*THE TASK*: Each line below that includes the word "alpha" is to be reported.

*DATA TO PROCESS*:

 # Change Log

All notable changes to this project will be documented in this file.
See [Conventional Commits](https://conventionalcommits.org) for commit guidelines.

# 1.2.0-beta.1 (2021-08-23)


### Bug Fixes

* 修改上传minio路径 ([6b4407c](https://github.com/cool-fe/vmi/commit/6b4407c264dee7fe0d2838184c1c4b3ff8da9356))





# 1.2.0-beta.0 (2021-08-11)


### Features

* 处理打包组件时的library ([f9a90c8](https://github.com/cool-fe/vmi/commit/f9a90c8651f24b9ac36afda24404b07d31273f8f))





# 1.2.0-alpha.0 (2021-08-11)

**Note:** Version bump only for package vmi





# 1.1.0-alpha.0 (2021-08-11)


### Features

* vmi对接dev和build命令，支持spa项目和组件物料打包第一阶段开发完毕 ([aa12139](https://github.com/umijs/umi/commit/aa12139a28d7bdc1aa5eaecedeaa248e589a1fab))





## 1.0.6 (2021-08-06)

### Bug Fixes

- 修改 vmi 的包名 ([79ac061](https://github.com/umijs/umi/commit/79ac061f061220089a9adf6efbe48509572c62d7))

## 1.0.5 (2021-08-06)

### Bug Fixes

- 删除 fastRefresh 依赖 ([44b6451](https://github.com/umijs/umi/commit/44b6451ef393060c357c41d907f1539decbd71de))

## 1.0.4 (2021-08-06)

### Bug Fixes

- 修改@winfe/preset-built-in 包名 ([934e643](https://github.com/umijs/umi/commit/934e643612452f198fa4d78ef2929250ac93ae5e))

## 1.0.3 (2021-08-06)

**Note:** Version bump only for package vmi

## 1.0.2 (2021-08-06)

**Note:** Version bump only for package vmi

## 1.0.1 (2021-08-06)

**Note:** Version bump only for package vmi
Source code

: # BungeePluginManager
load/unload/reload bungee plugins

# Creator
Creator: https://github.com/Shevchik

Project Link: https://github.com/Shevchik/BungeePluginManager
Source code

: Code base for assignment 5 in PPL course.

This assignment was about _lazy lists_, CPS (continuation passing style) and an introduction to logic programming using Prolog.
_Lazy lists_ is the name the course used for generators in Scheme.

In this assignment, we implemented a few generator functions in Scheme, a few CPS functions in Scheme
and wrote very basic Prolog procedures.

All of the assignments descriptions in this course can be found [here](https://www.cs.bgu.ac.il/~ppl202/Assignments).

*ANSWER TO THIS PROBLEM*:
# 1.2.0-alpha.0 (2021-08-11)
# 1.1.0-alpha.0 (2021-08-11)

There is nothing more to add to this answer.